Even in the most sophisticated network operations groups, knowing whether a proposed change to a router or firewall configuration will have its intended effect without breaking something else is still little more than educated guesswork.
Next week, security risk assessment vendor Skybox Security Inc. hopes to convince network engineers that it can take much of the guesswork out of this process by applying its technology to the change management process before IT workers make changes to production machines.
In launching its Skybox Assure offering, the San Jose, Calif., company will bring to the change management world its ability to look at proposed configuration changes from a risk assessment and access analysis point of view.
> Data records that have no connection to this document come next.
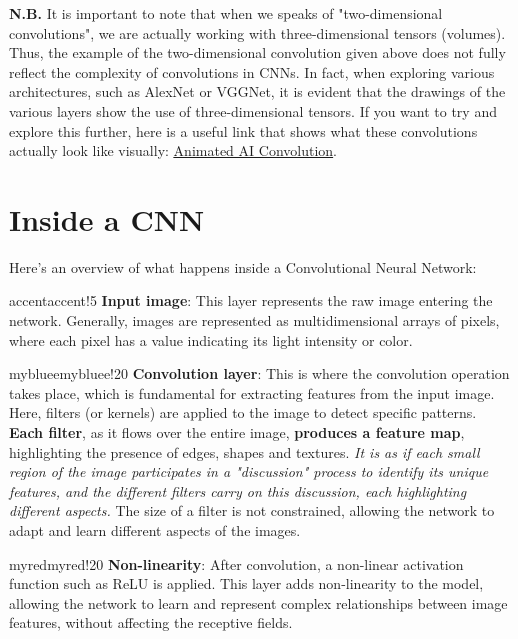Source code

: \textbf{N.B.} It is important to note that when we speaks of "two-dimensional convolutions", we are actually working with three-dimensional tensors (volumes). Thus, the example of the two-dimensional convolution given above does not fully reflect the complexity of convolutions in CNNs. In fact, when exploring various architectures, such as AlexNet or VGGNet, it is evident that the drawings of the various layers show the use of three-dimensional tensors. If you want to try and explore this further, here is a useful link that shows what these convolutions actually look like visually: \underline{\href{https://animatedai.github.io/}{Animated AI Convolution}}.


\section{Inside a CNN}

Here's an overview of what happens inside a Convolutional Neural Network:  
\begin{remark}{accent}{accent!5}
\textbf{Input image}: This layer represents the raw image entering the network. Generally, images are represented as multidimensional arrays of pixels, where each pixel has a value indicating its light intensity or color.
\end{remark}

\begin{remark}{mybluee}{mybluee!20}
\textbf{Convolution layer}: This is where the convolution operation takes place, which is fundamental for extracting features from the input image. Here, filters (or kernels) are applied to the image to detect specific patterns. \textbf{Each filter}, as it flows over the entire image, \textbf{produces a feature map}, highlighting the presence of edges, shapes and textures. \textit{It is as if each small region of the image participates in a "discussion" process to identify its unique features, and the different filters carry on this discussion, each highlighting different aspects.} The size of a filter is not constrained, allowing the network to adapt and learn different aspects of the images.
\end{remark}


\begin{remark}{myred}{myred!20}
\textbf{Non-linearity}: After convolution, a non-linear activation function such as ReLU is applied. This layer adds non-linearity to the model, allowing the network to learn and represent complex relationships between image features, without affecting the
receptive fields. 
\end{remark}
Skybox Assure creates a virtual staging environment in which IT managers can test and analyze proposed changes before they implement the modifications on a live network.
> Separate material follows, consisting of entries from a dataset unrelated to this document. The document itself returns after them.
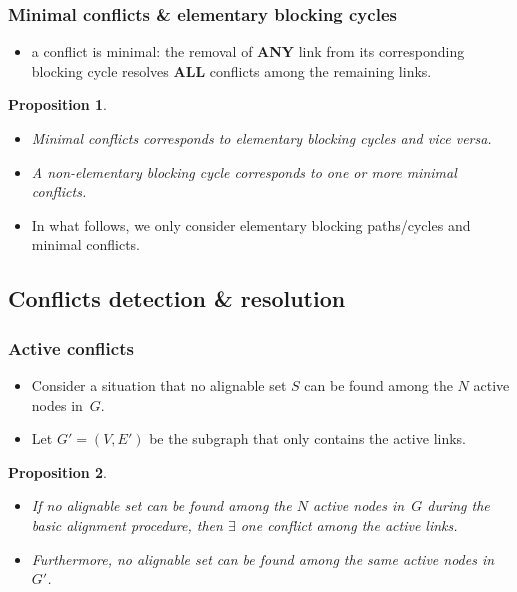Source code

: \documentclass[xcolor=dvipsnames,envcountsect,handout]{beamer}
\newtheorem*{prop}{Proposition}
\begin{document}
\begin{frame}
\frametitle{Minimal conflicts \& elementary blocking cycles}
\begin{itemize}
\item a conflict is \alert{minimal}: the removal of {\bf ANY} 
link from its corresponding blocking cycle resolves {\bf ALL}
conflicts among the remaining links. 
\end{itemize}
\begin{center}
\begin{minipage}{11cm}
\begin{prop}
\begin{itemize}
\item Minimal conflicts corresponds to elementary blocking cycles and vice
versa. 
\item A non-elementary blocking cycle corresponds to one 
or more minimal conflicts. 
\end{itemize}
\end{prop}
\end{minipage}
\end{center}
\begin{itemize}
\item In what follows, we only consider elementary blocking
paths/cycles and minimal conflicts. 
\end{itemize}
\end{frame}



\subsection{Conflicts detection \& resolution}


\begin{frame}
\frametitle{Active conflicts}
\begin{itemize}
\item Consider a situation that no alignable set $S$ can be found
among the $N$ active nodes in~$G$. 
\item Let $G' = (V,E')$ be the subgraph that only contains the active
links. 
\end{itemize}
\begin{prop}
\begin{itemize}
\item If no alignable set can be found among the $N$ active nodes in~$G$ 
during the basic alignment procedure, then $\exists$ one conflict 
among the active links.
\item Furthermore, no alignable set can be found among the same 
active nodes in~$G'$. 
\end{itemize}
\end{prop}
\end{frame}
\end{document}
This approach allows users to assess and implement configuration changes to firewalls or routers in a virtual model created from a snapshot of the live network, so there is no risk of taking the network down if one of the changes produces an unintended consequence.
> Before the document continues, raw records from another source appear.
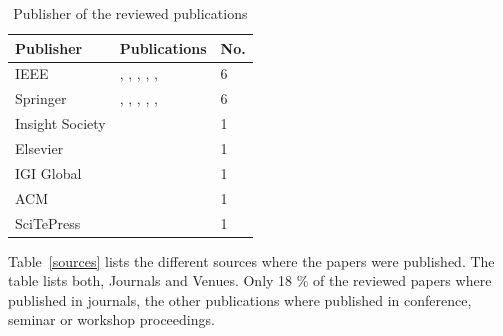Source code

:\documentclass[runningheads]{llncs}
\begin{document}
\begin{table}
    \centering
    \caption{Publisher of the reviewed publications}
    \begin{tabular}{ | l | l | l | }
        \hline
        \textbf{Publisher} & \textbf{Publications}                                                                                                                             & \textbf{No.} \\
        \hline
        \hline
        IEEE               & \cite{Silalahi20221}, \cite{MacAk2020}, \cite{Zaman20192982}, \cite{Mishra2018613}, \cite{Talamo2013}, \cite{Mardani2013}                         & 6            \\
        \hline
        Springer           & \cite{Breitmayer202411}, \cite{MozafariMehr2022397}, \cite{MozafariMehr202182}, \cite{Sarno2020}, \cite{Zahoransky2014360}, \cite{Leitner2013719} & 6            \\
        \hline
        Insight Society    & \cite{Yunizal20221387}                                                                                                                            & 1            \\
        \hline
        Elsevier           & \cite{Fazzinga2020}                                                                                                                               & 1            \\
        \hline
        IGI Global         & \cite{Zhu201783}                                                                                                                                  & 1            \\
        \hline
        ACM                & \cite{Accorsi20131462}                                                                                                                            & 1            \\
        \hline
        SciTePress         & \cite{Dedousis202235}                                                                                                                             & 1            \\
        \hline
    \end{tabular}
    \label{Publisher}
\end{table}
Table~\ref{sources} lists the different sources where the papers were published. The table lists both, Journals and Venues. Only 18 \% of the reviewed papers where published in journals, the
other publications where published in conference, seminar or workshop proceedings.  
\end{document}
Company officials compared the Skybox approach to the technique of sandboxing, which is used by security practitioners to execute potentially harmful code in a contained portion of a machine to observe its behavior. Once an administrator finds a set of configuration changes that works without causing problems, he or she can then push the changes to the individual routers and firewalls.
Although other vendors in the network design and capacity planning industry provide virtual modeling, Skybox Assure is unique in its ability to look at proposed changes from a risk assessment and access analysis point of view, company officials said.
Current Skybox users at WesCorp who evaluated the new Assure offering see it as a “powerful” tool to see what a change does to overall risk exposure, said Christofer Hoff, chief information security officer of WesCorp, in San Dimas, Calif.
“You are able to make very focused decisions that a firewall technician or internal audit staff could be overwhelmed by when you have tens of thousands of assets,” Hoff said. “This lets you be very precise and surgical in looking at what a change does and what it ultimately affects. It lets your change management process become much more efficient.”
Skybox Assure uses embedded collectors to gather infrastructure, access and security device configurations. It then evaluates access paths, maps dependencies among devices and incorporates the risk exposure of key assets. The data is used to model the network, run access simulations and analyze connectivity paths in context with risk exposures. It allows proposed changes to be deployed without unwittingly violating defined security policies.
The software, which runs on Windows and several versions of Unix, is available now. Pricing starts at $75,000.